[[ Information provided open ]]
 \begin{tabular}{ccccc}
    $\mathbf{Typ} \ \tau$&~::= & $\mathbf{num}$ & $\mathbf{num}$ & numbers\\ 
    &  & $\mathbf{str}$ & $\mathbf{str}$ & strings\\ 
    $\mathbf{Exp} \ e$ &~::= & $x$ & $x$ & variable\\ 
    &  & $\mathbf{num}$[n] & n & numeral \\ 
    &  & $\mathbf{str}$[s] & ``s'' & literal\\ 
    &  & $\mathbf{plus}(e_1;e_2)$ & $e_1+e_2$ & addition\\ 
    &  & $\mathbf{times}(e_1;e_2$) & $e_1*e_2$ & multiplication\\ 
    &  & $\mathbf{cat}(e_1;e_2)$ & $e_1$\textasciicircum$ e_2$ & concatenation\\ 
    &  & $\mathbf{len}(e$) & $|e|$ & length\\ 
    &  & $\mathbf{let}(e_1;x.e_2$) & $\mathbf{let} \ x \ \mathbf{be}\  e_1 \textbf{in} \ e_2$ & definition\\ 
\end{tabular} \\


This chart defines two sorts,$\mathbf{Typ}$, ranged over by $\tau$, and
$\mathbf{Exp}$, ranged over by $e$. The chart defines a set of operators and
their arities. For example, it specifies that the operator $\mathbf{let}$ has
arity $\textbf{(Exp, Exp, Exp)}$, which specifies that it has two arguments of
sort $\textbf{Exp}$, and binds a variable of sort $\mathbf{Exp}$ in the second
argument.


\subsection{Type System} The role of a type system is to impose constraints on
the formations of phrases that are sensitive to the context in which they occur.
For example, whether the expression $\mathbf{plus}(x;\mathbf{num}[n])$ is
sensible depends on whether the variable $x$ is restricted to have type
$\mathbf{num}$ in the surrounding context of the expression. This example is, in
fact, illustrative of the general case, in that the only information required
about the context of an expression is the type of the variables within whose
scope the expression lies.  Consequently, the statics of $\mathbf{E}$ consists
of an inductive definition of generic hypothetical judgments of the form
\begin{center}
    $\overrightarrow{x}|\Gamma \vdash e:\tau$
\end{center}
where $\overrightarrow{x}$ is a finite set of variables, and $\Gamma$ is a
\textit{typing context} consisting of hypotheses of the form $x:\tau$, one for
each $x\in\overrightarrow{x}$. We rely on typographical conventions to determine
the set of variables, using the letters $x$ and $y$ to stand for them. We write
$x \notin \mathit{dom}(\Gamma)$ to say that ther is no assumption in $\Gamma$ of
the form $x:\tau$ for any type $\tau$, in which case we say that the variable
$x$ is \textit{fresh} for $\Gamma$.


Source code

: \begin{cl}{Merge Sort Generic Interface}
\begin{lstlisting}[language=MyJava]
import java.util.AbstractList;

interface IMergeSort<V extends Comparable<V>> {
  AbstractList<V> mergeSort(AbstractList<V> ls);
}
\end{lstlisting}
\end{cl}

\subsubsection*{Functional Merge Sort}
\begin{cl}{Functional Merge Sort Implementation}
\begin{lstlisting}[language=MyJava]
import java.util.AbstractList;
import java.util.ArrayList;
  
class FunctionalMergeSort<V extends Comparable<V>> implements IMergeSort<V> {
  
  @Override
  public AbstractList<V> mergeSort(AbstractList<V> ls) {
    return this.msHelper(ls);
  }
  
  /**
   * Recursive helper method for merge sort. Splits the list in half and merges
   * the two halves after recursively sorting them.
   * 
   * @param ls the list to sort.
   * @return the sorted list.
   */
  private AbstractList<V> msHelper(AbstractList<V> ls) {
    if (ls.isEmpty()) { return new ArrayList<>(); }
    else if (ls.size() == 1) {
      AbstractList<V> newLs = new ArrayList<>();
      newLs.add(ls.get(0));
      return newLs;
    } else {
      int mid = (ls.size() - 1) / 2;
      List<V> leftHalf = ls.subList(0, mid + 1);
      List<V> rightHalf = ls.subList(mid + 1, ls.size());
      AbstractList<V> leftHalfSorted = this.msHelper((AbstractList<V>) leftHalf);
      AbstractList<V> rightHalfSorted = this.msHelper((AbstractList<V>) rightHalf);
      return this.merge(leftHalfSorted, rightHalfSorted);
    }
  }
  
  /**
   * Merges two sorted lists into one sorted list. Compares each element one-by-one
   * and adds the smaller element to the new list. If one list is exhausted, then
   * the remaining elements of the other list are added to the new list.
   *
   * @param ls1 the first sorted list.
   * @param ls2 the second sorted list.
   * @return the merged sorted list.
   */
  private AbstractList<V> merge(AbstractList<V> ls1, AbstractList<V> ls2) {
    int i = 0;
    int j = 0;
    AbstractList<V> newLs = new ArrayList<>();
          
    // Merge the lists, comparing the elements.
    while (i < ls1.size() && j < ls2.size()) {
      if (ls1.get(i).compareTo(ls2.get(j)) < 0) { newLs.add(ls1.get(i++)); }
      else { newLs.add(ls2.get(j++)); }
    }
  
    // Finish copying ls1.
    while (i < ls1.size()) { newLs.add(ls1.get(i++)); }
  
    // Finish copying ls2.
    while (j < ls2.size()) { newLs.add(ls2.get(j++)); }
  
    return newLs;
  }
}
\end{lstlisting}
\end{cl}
[[ Information provided closed ]]
Task description: Every line above from the line with "the formations of" to the line with "the form $x:\tau$ for", inclusive, must be returned exactly; no other line belongs in the reply.

Response to this exercise:
the formations of phrases that are sensitive to the context in which they occur.
For example, whether the expression $\mathbf{plus}(x;\mathbf{num}[n])$ is
sensible depends on whether the variable $x$ is restricted to have type
$\mathbf{num}$ in the surrounding context of the expression. This example is, in
fact, illustrative of the general case, in that the only information required
about the context of an expression is the type of the variables within whose
scope the expression lies.  Consequently, the statics of $\mathbf{E}$ consists
of an inductive definition of generic hypothetical judgments of the form
\begin{center}
    $\overrightarrow{x}|\Gamma \vdash e:\tau$
\end{center}
where $\overrightarrow{x}$ is a finite set of variables, and $\Gamma$ is a
\textit{typing context} consisting of hypotheses of the form $x:\tau$, one for
each $x\in\overrightarrow{x}$. We rely on typographical conventions to determine
the set of variables, using the letters $x$ and $y$ to stand for them. We write
$x \notin \mathit{dom}(\Gamma)$ to say that ther is no assumption in $\Gamma$ of
the form $x:\tau$ for any type $\tau$, in which case we say that the variable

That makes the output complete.